To be clear, I was debating Ubuntu via CLI to a higher version (either 20.04 LTS or 22.04 LTS) and there are some documents here indicating issues with SSL versions, as well as other components (ruby on rails maybe?).
Net/net I am not looking to create problems where none exist. I also don’t want to tank my discourse install if there are operating system dependencies.
Not a problem with a clean install of 22.04.1 LTS:
They did an upgrade of the OS rather than a clean install.
That’s a development install.
It looks like my not trusting running an OS update and doing a clean install isn’t quite as silly as I thought.
The other advantage of the clean install is tha tyou can fail back to the working version just by changing your DNS (or static ip, which is what I’d recommend since it’s much faster than waiting for DNS to update in most cases).
We might be unintentionally talking past each other.
My original question was looking to do a CLI update from 18.04 to 20.04 or 22.04 directly as an option, and if there are impacts.
I understand the approach of a clean install or spin a new EC2 instance, and give a go on a backup and restore of discourse.

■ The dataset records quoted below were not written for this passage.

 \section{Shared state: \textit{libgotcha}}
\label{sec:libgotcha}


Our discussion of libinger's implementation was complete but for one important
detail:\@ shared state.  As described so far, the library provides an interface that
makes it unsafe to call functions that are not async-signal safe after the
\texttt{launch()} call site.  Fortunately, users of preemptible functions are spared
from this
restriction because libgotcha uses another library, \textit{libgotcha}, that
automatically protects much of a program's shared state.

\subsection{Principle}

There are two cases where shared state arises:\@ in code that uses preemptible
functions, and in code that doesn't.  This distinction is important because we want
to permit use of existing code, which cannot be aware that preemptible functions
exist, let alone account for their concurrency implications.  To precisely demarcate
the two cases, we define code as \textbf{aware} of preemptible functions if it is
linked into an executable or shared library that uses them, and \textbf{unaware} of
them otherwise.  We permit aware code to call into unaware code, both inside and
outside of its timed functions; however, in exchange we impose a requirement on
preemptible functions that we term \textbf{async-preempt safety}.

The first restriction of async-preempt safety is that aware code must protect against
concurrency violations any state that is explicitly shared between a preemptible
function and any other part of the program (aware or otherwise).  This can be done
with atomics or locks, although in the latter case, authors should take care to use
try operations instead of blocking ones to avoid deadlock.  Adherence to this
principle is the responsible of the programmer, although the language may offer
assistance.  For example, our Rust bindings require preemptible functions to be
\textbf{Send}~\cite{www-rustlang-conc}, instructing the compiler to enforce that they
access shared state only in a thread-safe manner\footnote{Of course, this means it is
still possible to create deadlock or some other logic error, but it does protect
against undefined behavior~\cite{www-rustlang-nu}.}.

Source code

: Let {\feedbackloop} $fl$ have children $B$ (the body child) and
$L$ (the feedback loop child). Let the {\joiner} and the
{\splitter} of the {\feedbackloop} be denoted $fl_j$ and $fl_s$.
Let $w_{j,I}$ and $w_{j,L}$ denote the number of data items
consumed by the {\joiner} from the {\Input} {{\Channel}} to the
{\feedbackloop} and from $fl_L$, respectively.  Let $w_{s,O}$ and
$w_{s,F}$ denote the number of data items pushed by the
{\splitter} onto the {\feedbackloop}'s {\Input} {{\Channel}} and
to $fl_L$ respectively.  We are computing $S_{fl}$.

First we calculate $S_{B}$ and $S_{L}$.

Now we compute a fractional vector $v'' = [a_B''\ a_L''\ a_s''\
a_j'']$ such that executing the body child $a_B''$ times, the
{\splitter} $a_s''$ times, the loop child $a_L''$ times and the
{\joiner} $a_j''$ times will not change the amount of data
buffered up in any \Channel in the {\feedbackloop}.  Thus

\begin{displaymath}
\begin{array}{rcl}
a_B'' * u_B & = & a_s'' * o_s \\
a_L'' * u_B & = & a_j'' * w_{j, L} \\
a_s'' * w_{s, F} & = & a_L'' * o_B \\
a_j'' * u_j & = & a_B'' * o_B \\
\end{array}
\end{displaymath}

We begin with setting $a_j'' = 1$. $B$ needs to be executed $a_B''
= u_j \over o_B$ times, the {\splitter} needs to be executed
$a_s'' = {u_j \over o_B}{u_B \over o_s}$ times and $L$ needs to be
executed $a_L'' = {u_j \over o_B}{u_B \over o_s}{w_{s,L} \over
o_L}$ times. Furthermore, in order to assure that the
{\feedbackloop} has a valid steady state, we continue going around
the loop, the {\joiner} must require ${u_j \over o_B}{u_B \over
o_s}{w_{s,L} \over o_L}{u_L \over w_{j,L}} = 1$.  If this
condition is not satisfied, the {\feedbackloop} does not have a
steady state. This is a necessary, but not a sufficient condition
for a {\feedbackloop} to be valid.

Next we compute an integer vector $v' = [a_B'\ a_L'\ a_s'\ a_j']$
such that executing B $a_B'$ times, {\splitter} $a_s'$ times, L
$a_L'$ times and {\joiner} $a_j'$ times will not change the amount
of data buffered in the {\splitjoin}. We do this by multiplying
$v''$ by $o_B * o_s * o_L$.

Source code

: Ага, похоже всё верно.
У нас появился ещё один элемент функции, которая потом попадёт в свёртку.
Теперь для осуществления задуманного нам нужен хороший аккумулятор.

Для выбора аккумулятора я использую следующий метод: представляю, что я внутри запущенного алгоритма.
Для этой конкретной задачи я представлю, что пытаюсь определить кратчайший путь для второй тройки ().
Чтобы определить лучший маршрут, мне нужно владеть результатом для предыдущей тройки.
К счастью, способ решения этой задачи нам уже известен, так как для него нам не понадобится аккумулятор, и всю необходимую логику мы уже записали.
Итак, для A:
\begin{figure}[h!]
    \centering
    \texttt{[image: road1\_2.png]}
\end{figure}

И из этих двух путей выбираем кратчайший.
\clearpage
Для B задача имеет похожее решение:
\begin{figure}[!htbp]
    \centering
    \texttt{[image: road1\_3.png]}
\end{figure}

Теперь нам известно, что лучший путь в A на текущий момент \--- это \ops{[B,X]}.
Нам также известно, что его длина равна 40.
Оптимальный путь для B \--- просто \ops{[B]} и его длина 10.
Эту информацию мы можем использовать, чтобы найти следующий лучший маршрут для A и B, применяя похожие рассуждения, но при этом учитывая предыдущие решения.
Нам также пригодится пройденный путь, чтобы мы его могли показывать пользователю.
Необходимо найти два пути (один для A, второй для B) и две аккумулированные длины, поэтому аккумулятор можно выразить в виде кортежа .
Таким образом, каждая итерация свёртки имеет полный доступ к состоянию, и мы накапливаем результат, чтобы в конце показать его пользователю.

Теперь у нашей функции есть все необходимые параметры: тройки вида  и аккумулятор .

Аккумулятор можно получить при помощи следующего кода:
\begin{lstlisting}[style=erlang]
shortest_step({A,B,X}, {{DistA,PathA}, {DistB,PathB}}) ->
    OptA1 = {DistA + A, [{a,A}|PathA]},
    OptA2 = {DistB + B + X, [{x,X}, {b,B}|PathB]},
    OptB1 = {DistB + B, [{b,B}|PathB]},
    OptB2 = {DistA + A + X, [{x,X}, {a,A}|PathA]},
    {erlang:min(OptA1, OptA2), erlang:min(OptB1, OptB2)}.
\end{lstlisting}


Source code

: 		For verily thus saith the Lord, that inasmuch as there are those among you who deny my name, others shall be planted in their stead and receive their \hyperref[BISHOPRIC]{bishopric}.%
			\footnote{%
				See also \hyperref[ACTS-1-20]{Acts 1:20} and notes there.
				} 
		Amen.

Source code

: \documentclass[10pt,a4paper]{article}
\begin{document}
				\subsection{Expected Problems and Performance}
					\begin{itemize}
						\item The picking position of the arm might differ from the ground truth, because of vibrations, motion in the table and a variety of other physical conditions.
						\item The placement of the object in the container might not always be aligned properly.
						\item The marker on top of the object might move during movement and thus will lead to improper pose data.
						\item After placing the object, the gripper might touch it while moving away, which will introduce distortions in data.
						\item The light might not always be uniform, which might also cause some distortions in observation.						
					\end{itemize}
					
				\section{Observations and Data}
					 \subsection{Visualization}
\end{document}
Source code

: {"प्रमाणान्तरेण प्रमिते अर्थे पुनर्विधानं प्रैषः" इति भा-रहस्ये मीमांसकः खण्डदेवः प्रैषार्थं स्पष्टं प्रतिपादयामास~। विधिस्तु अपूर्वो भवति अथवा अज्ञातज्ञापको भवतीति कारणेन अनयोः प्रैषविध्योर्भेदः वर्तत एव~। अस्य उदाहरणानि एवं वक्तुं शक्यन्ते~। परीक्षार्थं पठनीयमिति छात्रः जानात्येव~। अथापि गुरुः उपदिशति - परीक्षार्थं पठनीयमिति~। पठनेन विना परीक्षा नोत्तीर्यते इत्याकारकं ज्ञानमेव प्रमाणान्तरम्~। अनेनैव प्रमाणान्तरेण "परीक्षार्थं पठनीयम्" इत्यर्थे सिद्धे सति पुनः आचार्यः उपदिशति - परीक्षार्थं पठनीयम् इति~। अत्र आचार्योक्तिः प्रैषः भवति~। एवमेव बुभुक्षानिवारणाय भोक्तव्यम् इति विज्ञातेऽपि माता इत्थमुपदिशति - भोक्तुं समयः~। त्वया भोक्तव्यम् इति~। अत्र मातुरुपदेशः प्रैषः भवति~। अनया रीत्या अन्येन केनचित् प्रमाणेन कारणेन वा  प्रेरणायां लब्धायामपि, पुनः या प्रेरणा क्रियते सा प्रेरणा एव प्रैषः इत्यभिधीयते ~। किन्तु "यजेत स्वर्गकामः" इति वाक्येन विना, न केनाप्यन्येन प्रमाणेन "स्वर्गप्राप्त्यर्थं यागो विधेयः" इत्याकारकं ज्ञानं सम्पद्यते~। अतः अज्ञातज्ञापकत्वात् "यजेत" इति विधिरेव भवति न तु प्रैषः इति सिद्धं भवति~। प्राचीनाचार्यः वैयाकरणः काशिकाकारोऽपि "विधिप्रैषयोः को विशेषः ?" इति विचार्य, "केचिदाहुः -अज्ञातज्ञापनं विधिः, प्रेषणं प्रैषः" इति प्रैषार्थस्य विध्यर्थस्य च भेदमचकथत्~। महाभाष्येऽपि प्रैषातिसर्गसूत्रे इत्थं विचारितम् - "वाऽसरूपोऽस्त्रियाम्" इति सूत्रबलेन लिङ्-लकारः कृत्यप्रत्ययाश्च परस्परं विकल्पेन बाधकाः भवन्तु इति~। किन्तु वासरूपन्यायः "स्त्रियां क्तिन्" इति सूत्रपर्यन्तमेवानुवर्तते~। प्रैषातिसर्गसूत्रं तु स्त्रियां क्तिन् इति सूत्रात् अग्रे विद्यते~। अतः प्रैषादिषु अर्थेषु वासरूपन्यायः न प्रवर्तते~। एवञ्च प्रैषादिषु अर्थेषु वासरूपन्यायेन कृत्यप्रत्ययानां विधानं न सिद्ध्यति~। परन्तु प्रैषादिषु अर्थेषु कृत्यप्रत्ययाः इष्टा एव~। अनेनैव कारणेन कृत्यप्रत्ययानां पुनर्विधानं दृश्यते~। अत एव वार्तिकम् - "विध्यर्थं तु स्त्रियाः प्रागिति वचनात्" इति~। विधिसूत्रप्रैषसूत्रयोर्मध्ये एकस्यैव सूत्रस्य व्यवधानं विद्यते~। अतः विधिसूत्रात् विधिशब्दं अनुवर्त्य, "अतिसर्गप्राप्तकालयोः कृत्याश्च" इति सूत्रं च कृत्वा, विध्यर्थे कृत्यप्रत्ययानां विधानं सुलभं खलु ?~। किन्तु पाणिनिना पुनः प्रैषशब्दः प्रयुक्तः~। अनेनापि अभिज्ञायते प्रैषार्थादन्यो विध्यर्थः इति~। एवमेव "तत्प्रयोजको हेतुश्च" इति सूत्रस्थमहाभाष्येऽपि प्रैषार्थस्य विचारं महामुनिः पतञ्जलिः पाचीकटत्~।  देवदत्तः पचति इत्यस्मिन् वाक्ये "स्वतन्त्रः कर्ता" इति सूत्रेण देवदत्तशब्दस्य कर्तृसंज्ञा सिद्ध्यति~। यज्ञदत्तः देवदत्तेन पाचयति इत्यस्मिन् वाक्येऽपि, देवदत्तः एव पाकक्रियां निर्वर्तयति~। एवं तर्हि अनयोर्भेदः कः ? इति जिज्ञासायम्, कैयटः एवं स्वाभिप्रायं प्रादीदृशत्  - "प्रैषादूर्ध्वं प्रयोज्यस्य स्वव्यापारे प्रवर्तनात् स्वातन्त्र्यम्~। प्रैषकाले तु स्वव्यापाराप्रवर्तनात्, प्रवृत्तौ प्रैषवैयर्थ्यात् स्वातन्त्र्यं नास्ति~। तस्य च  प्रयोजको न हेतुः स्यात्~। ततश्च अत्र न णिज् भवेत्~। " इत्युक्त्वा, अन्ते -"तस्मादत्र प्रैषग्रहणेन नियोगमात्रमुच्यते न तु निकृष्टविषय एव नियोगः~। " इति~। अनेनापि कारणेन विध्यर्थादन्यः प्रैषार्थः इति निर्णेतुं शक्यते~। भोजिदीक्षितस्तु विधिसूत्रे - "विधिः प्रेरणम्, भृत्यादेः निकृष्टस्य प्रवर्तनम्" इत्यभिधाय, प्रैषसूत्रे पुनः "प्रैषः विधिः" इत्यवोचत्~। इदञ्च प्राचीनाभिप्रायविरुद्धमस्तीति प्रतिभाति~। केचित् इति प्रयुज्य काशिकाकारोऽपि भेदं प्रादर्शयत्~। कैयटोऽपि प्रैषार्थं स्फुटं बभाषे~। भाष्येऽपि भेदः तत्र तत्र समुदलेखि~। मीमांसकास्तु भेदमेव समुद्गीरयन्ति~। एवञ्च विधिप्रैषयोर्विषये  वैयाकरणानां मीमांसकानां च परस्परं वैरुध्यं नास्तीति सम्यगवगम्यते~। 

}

There’s a risk and effort trade off.
If I update in place, there is a risk my discourse environment won’t run post OS update. Then I will need to spend time figuring out what broke, and may need help from smart folks here to recover.
If I build a new environment, its guaranteed not to impact my community until cut over time. This feels like significantly more effort is required.
The happy path would be the OS upgrade just works, and discourse restarts with no issues.
Some of the posts you linked suggest that it’s very likely you’ll have such trouble.
There is a topic about how to move to a new server that I can no longer find. You mostly just rsync over your /var/discourse directory, install docker, and rebuild. You can save a bit of time not copying all of /var/discourse, but copying that will take much less time than waiting for an OS upgrade to fail.
I like to go for the sure thing. At think point, I’ve almost spent as much time on this topic as the upgrade would have taken.
It’s all down to your appetite for risk and how much downtime you can suffer. Spinning up a fresh VPS, setting your instance to read-only and installing docker is going to be the smallest window for downtime. The OS upgrade is guaranteed downtime, fixing the issues will prolong that.